### Task to carry out
Provide a verbatim copy of all the records below, leaving the images out.
(Records for this task begins)
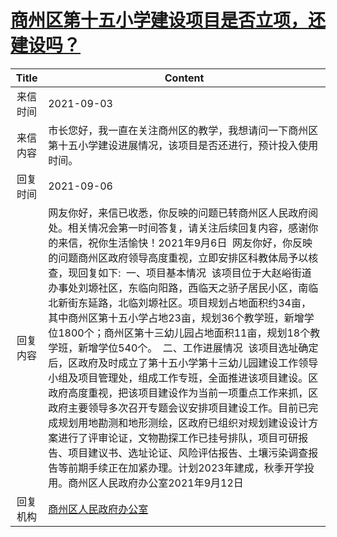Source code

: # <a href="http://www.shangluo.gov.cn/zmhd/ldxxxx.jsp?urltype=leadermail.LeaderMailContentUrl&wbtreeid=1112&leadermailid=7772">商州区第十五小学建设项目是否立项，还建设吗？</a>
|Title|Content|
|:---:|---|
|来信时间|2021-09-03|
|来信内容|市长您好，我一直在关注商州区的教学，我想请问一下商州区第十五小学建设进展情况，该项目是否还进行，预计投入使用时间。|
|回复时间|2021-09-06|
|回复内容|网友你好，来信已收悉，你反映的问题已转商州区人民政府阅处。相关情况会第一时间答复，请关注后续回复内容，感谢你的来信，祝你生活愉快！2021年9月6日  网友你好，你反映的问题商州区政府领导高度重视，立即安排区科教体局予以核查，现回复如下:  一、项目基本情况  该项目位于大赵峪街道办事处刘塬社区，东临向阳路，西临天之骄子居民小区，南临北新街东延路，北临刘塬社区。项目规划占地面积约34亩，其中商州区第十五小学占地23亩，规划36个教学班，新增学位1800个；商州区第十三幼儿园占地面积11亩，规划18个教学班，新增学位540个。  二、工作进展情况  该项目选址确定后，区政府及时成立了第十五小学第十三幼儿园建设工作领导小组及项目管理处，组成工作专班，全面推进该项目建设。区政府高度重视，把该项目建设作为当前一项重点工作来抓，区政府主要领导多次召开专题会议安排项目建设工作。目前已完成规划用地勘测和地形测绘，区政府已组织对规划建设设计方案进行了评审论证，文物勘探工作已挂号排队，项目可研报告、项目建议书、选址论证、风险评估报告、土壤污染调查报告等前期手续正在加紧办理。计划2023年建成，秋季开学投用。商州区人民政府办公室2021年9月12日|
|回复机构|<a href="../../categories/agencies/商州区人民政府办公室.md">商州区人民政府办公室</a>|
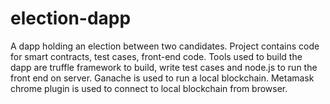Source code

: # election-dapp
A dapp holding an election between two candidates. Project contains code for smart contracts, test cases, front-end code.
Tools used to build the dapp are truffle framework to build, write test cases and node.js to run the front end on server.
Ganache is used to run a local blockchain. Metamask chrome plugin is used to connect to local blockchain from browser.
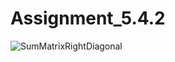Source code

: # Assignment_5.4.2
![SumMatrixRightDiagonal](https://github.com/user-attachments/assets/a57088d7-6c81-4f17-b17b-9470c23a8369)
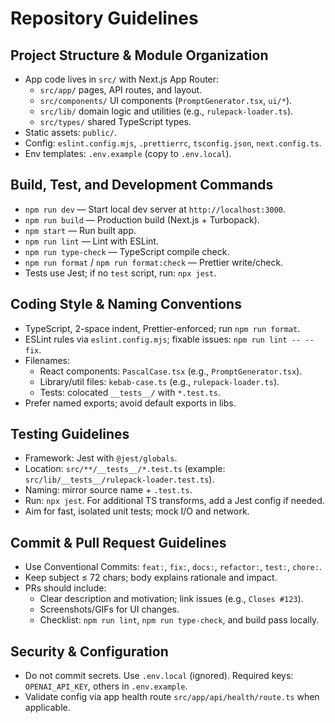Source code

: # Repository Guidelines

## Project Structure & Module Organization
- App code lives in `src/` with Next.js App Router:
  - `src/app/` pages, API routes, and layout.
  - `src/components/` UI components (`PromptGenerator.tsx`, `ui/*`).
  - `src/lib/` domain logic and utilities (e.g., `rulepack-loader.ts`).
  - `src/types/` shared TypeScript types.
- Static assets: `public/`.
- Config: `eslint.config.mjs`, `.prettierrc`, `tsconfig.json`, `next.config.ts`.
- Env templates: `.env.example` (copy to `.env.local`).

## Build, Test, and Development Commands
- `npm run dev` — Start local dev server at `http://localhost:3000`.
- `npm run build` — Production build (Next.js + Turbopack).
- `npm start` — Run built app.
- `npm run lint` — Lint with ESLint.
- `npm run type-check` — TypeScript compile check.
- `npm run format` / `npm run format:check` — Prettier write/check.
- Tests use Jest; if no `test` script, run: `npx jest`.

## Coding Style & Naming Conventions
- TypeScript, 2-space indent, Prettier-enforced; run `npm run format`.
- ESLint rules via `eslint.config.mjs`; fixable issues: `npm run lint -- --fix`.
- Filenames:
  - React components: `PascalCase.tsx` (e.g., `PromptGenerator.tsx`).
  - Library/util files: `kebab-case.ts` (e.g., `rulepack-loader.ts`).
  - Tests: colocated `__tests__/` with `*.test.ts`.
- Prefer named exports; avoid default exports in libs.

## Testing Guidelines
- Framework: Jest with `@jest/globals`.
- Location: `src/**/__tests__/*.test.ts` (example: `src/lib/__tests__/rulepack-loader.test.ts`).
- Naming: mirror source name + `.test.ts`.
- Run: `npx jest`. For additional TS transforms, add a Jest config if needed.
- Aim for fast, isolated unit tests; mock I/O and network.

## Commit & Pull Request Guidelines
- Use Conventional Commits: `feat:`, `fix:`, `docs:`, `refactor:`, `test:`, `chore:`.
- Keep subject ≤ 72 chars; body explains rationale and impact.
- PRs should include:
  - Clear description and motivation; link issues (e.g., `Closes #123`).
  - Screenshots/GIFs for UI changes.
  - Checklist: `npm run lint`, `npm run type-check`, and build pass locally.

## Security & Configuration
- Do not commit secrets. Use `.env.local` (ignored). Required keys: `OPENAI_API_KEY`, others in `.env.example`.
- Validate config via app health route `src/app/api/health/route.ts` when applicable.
(Records for this task ends)
### Task response
Source code

: # <a href="http://www.shangluo.gov.cn/zmhd/ldxxxx.jsp?urltype=leadermail.LeaderMailContentUrl&wbtreeid=1112&leadermailid=7772">商州区第十五小学建设项目是否立项，还建设吗？</a>
|Title|Content|
|:---:|---|
|来信时间|2021-09-03|
|来信内容|市长您好，我一直在关注商州区的教学，我想请问一下商州区第十五小学建设进展情况，该项目是否还进行，预计投入使用时间。|
|回复时间|2021-09-06|
|回复内容|网友你好，来信已收悉，你反映的问题已转商州区人民政府阅处。相关情况会第一时间答复，请关注后续回复内容，感谢你的来信，祝你生活愉快！2021年9月6日  网友你好，你反映的问题商州区政府领导高度重视，立即安排区科教体局予以核查，现回复如下:  一、项目基本情况  该项目位于大赵峪街道办事处刘塬社区，东临向阳路，西临天之骄子居民小区，南临北新街东延路，北临刘塬社区。项目规划占地面积约34亩，其中商州区第十五小学占地23亩，规划36个教学班，新增学位1800个；商州区第十三幼儿园占地面积11亩，规划18个教学班，新增学位540个。  二、工作进展情况  该项目选址确定后，区政府及时成立了第十五小学第十三幼儿园建设工作领导小组及项目管理处，组成工作专班，全面推进该项目建设。区政府高度重视，把该项目建设作为当前一项重点工作来抓，区政府主要领导多次召开专题会议安排项目建设工作。目前已完成规划用地勘测和地形测绘，区政府已组织对规划建设设计方案进行了评审论证，文物勘探工作已挂号排队，项目可研报告、项目建议书、选址论证、风险评估报告、土壤污染调查报告等前期手续正在加紧办理。计划2023年建成，秋季开学投用。商州区人民政府办公室2021年9月12日|
|回复机构|<a href="../../categories/agencies/商州区人民政府办公室.md">商州区人民政府办公室</a>|
Source code

: # election-dapp
A dapp holding an election between two candidates. Project contains code for smart contracts, test cases, front-end code.
Tools used to build the dapp are truffle framework to build, write test cases and node.js to run the front end on server.
Ganache is used to run a local blockchain. Metamask chrome plugin is used to connect to local blockchain from browser.
Source code

: # Assignment_5.4.2
![SumMatrixRightDiagonal](https://github.com/user-attachments/assets/a57088d7-6c81-4f17-b17b-9470c23a8369)
Source code

: # Repository Guidelines

## Project Structure & Module Organization
- App code lives in `src/` with Next.js App Router:
  - `src/app/` pages, API routes, and layout.
  - `src/components/` UI components (`PromptGenerator.tsx`, `ui/*`).
  - `src/lib/` domain logic and utilities (e.g., `rulepack-loader.ts`).
  - `src/types/` shared TypeScript types.
- Static assets: `public/`.
- Config: `eslint.config.mjs`, `.prettierrc`, `tsconfig.json`, `next.config.ts`.
- Env templates: `.env.example` (copy to `.env.local`).

## Build, Test, and Development Commands
- `npm run dev` — Start local dev server at `http://localhost:3000`.
- `npm run build` — Production build (Next.js + Turbopack).
- `npm start` — Run built app.
- `npm run lint` — Lint with ESLint.
- `npm run type-check` — TypeScript compile check.
- `npm run format` / `npm run format:check` — Prettier write/check.
- Tests use Jest; if no `test` script, run: `npx jest`.

## Coding Style & Naming Conventions
- TypeScript, 2-space indent, Prettier-enforced; run `npm run format`.
- ESLint rules via `eslint.config.mjs`; fixable issues: `npm run lint -- --fix`.
- Filenames:
  - React components: `PascalCase.tsx` (e.g., `PromptGenerator.tsx`).
  - Library/util files: `kebab-case.ts` (e.g., `rulepack-loader.ts`).
  - Tests: colocated `__tests__/` with `*.test.ts`.
- Prefer named exports; avoid default exports in libs.

## Testing Guidelines
- Framework: Jest with `@jest/globals`.
- Location: `src/**/__tests__/*.test.ts` (example: `src/lib/__tests__/rulepack-loader.test.ts`).
- Naming: mirror source name + `.test.ts`.
- Run: `npx jest`. For additional TS transforms, add a Jest config if needed.
- Aim for fast, isolated unit tests; mock I/O and network.

## Commit & Pull Request Guidelines
- Use Conventional Commits: `feat:`, `fix:`, `docs:`, `refactor:`, `test:`, `chore:`.
- Keep subject ≤ 72 chars; body explains rationale and impact.
- PRs should include:
  - Clear description and motivation; link issues (e.g., `Closes #123`).
  - Screenshots/GIFs for UI changes.
  - Checklist: `npm run lint`, `npm run type-check`, and build pass locally.

## Security & Configuration
- Do not commit secrets. Use `.env.local` (ignored). Required keys: `OPENAI_API_KEY`, others in `.env.example`.
- Validate config via app health route `src/app/api/health/route.ts` when applicable.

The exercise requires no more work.